▸ ABOUT THIS EXERCISE: Your copy of the data should leave out the images and match everything else exactly.

--------------------------------

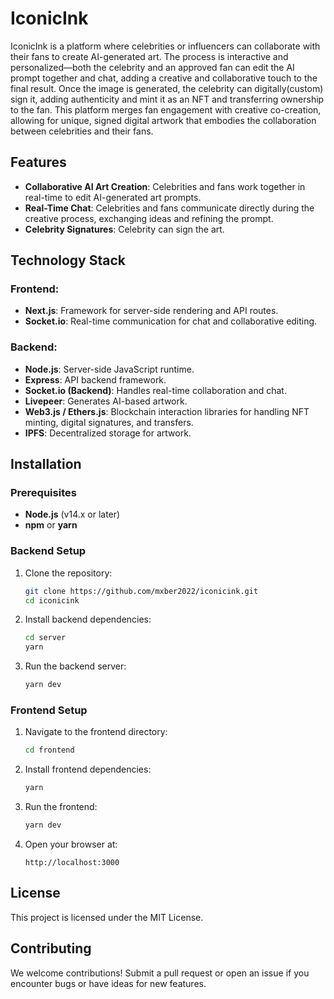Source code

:# IconicInk

IconicInk is a platform where celebrities or influencers can collaborate with their fans to create AI-generated art. The process is interactive and personalized—both the celebrity and an approved fan can edit the AI prompt together and chat, adding a creative and collaborative touch to the final result. Once the image is generated, the celebrity can digitally(custom) sign it, adding authenticity and mint it as an NFT and transferring ownership to the fan. This platform merges fan engagement with creative co-creation, allowing for unique, signed digital artwork that embodies the collaboration between celebrities and their fans.

## Features
- **Collaborative AI Art Creation**: Celebrities and fans work together in real-time to edit AI-generated art prompts.
- **Real-Time Chat**: Celebrities and fans communicate directly during the creative process, exchanging ideas and refining the prompt.
- **Celebrity Signatures**: Celebrity can sign the art.

## Technology Stack

### Frontend:
- **Next.js**: Framework for server-side rendering and API routes.
- **Socket.io**: Real-time communication for chat and collaborative editing.

### Backend:
- **Node.js**: Server-side JavaScript runtime.
- **Express**: API backend framework.
- **Socket.io (Backend)**: Handles real-time collaboration and chat.
- **Livepeer**: Generates AI-based artwork.
- **Web3.js / Ethers.js**: Blockchain interaction libraries for handling NFT minting, digital signatures, and transfers.
- **IPFS**: Decentralized storage for artwork.


## Installation

### Prerequisites
- **Node.js** (v14.x or later)
- **npm** or **yarn**

### Backend Setup
1. Clone the repository:
    ```bash
    git clone https://github.com/mxber2022/iconicink.git
    cd iconicink
    ```

2. Install backend dependencies:
    ```bash
    cd server
    yarn
    ```

3. Run the backend server:
    ```bash
    yarn dev
    ```

### Frontend Setup
1. Navigate to the frontend directory:
    ```bash
    cd frontend
    ```

2. Install frontend dependencies:
    ```bash
    yarn
    ```

3. Run the frontend:
    ```bash
    yarn dev
    ```

4. Open your browser at:
    ```
    http://localhost:3000
    ```

## License
This project is licensed under the MIT License.

## Contributing
We welcome contributions! Submit a pull request or open an issue if you encounter bugs or have ideas for new features.
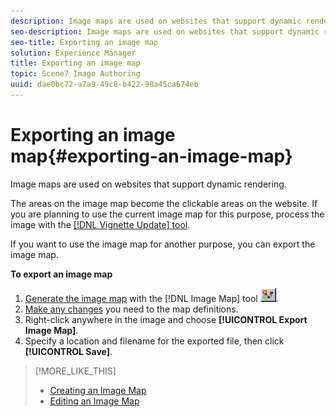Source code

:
 ```yaml
---
description: Image maps are used on websites that support dynamic rendering.
seo-description: Image maps are used on websites that support dynamic rendering.
seo-title: Exporting an image map
solution: Experience Manager
title: Exporting an image map
topic: Scene7 Image Authoring
uuid: dae0bc72-a7a9-49c8-b422-98a45ca674eb
---
```


# Exporting an image map{#exporting-an-image-map}

Image maps are used on websites that support dynamic rendering.

The areas on the image map become the clickable areas on the website. If you are planning to use the current image map for this purpose, process the image with the [ [!DNL Vignette Update] tool](../../c-vat-gs/c-vat-prep-img-dyn-rend/c-vat-img-rend-sys/c-vat-abt-vign-update-tool.md#concept-61c09096c9384766b30097c814780780).

If you want to use the image map for another purpose, you can export the image map.

**To export an image map** 

1. [Generate the image map](../../c-vat-obj-pg/c-vat-img-maps/t-vat-create-img-map.md#task-a6fa69cb34ce4244ab31940c4de08f59) with the [!DNL Image Map] tool ![](assets/image_map.png).
1. [Make any changes](../../c-vat-obj-pg/c-vat-img-maps/t-vat-edit-img-map.md#task-c36b75f043b3402da9caf6062f8231ba) you need to the map definitions.
1. Right-click anywhere in the image and choose **[!UICONTROL Export Image Map]**.
1. Specify a location and filename for the exported file, then click **[!UICONTROL Save]**.

>[!MORE_LIKE_THIS]
>
>* [Creating an Image Map](../../c-vat-obj-pg/c-vat-img-maps/t-vat-create-img-map.md#task-a6fa69cb34ce4244ab31940c4de08f59)
>* [Editing an Image Map](../../c-vat-obj-pg/c-vat-img-maps/t-vat-edit-img-map.md#task-c36b75f043b3402da9caf6062f8231ba)
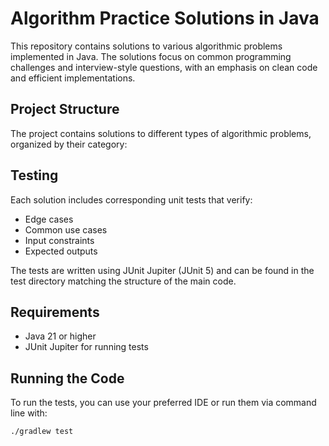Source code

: # Algorithm Practice Solutions in Java

This repository contains solutions to various algorithmic problems implemented in Java. The solutions focus on common programming challenges and interview-style questions, with an emphasis on clean code and efficient implementations.

## Project Structure

The project contains solutions to different types of algorithmic problems, organized by their category:

## Testing

Each solution includes corresponding unit tests that verify:
- Edge cases
- Common use cases
- Input constraints
- Expected outputs

The tests are written using JUnit Jupiter (JUnit 5) and can be found in the test directory matching the structure of the main code.

## Requirements

- Java 21 or higher
- JUnit Jupiter for running tests

## Running the Code

To run the tests, you can use your preferred IDE or run them via command line with:

```bash
./gradlew test
```
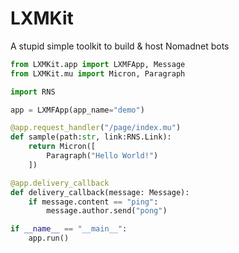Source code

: # LXMKit

A stupid simple toolkit to build & host Nomadnet bots

```python
from LXMKit.app import LXMFApp, Message
from LXMKit.mu import Micron, Paragraph

import RNS

app = LXMFApp(app_name="demo")

@app.request_handler("/page/index.mu")
def sample(path:str, link:RNS.Link):
    return Micron([
        Paragraph("Hello World!")
    ])

@app.delivery_callback
def delivery_callback(message: Message):
    if message.content == "ping":
        message.author.send("pong")

if __name__ == "__main__":
    app.run()
```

--------------------------------

▸ TASK RESPONSE:
Source code

:# IconicInk

IconicInk is a platform where celebrities or influencers can collaborate with their fans to create AI-generated art. The process is interactive and personalized—both the celebrity and an approved fan can edit the AI prompt together and chat, adding a creative and collaborative touch to the final result. Once the image is generated, the celebrity can digitally(custom) sign it, adding authenticity and mint it as an NFT and transferring ownership to the fan. This platform merges fan engagement with creative co-creation, allowing for unique, signed digital artwork that embodies the collaboration between celebrities and their fans.

## Features
- **Collaborative AI Art Creation**: Celebrities and fans work together in real-time to edit AI-generated art prompts.
- **Real-Time Chat**: Celebrities and fans communicate directly during the creative process, exchanging ideas and refining the prompt.
- **Celebrity Signatures**: Celebrity can sign the art.

## Technology Stack

### Frontend:
- **Next.js**: Framework for server-side rendering and API routes.
- **Socket.io**: Real-time communication for chat and collaborative editing.

### Backend:
- **Node.js**: Server-side JavaScript runtime.
- **Express**: API backend framework.
- **Socket.io (Backend)**: Handles real-time collaboration and chat.
- **Livepeer**: Generates AI-based artwork.
- **Web3.js / Ethers.js**: Blockchain interaction libraries for handling NFT minting, digital signatures, and transfers.
- **IPFS**: Decentralized storage for artwork.


## Installation

### Prerequisites
- **Node.js** (v14.x or later)
- **npm** or **yarn**

### Backend Setup
1. Clone the repository:
    ```bash
    git clone https://github.com/mxber2022/iconicink.git
    cd iconicink
    ```

2. Install backend dependencies:
    ```bash
    cd server
    yarn
    ```

3. Run the backend server:
    ```bash
    yarn dev
    ```

### Frontend Setup
1. Navigate to the frontend directory:
    ```bash
    cd frontend
    ```

2. Install frontend dependencies:
    ```bash
    yarn
    ```

3. Run the frontend:
    ```bash
    yarn dev
    ```

4. Open your browser at:
    ```
    http://localhost:3000
    ```

## License
This project is licensed under the MIT License.

## Contributing
We welcome contributions! Submit a pull request or open an issue if you encounter bugs or have ideas for new features.
Source code

:
 ```yaml
---
description: Image maps are used on websites that support dynamic rendering.
seo-description: Image maps are used on websites that support dynamic rendering.
seo-title: Exporting an image map
solution: Experience Manager
title: Exporting an image map
topic: Scene7 Image Authoring
uuid: dae0bc72-a7a9-49c8-b422-98a45ca674eb
---
```


# Exporting an image map{#exporting-an-image-map}

Image maps are used on websites that support dynamic rendering.

The areas on the image map become the clickable areas on the website. If you are planning to use the current image map for this purpose, process the image with the [ [!DNL Vignette Update] tool](../../c-vat-gs/c-vat-prep-img-dyn-rend/c-vat-img-rend-sys/c-vat-abt-vign-update-tool.md#concept-61c09096c9384766b30097c814780780).

If you want to use the image map for another purpose, you can export the image map.

**To export an image map** 

1. [Generate the image map](../../c-vat-obj-pg/c-vat-img-maps/t-vat-create-img-map.md#task-a6fa69cb34ce4244ab31940c4de08f59) with the [!DNL Image Map] tool ![](assets/image_map.png).
1. [Make any changes](../../c-vat-obj-pg/c-vat-img-maps/t-vat-edit-img-map.md#task-c36b75f043b3402da9caf6062f8231ba) you need to the map definitions.
1. Right-click anywhere in the image and choose **[!UICONTROL Export Image Map]**.
1. Specify a location and filename for the exported file, then click **[!UICONTROL Save]**.

>[!MORE_LIKE_THIS]
>
>* [Creating an Image Map](../../c-vat-obj-pg/c-vat-img-maps/t-vat-create-img-map.md#task-a6fa69cb34ce4244ab31940c4de08f59)
>* [Editing an Image Map](../../c-vat-obj-pg/c-vat-img-maps/t-vat-edit-img-map.md#task-c36b75f043b3402da9caf6062f8231ba)
Source code

: # Algorithm Practice Solutions in Java

This repository contains solutions to various algorithmic problems implemented in Java. The solutions focus on common programming challenges and interview-style questions, with an emphasis on clean code and efficient implementations.

## Project Structure

The project contains solutions to different types of algorithmic problems, organized by their category:

## Testing

Each solution includes corresponding unit tests that verify:
- Edge cases
- Common use cases
- Input constraints
- Expected outputs

The tests are written using JUnit Jupiter (JUnit 5) and can be found in the test directory matching the structure of the main code.

## Requirements

- Java 21 or higher
- JUnit Jupiter for running tests

## Running the Code

To run the tests, you can use your preferred IDE or run them via command line with:

```bash
./gradlew test
```
Source code

: # LXMKit

A stupid simple toolkit to build & host Nomadnet bots

```python
from LXMKit.app import LXMFApp, Message
from LXMKit.mu import Micron, Paragraph

import RNS

app = LXMFApp(app_name="demo")

@app.request_handler("/page/index.mu")
def sample(path:str, link:RNS.Link):
    return Micron([
        Paragraph("Hello World!")
    ])

@app.delivery_callback
def delivery_callback(message: Message):
    if message.content == "ping":
        message.author.send("pong")

if __name__ == "__main__":
    app.run()
```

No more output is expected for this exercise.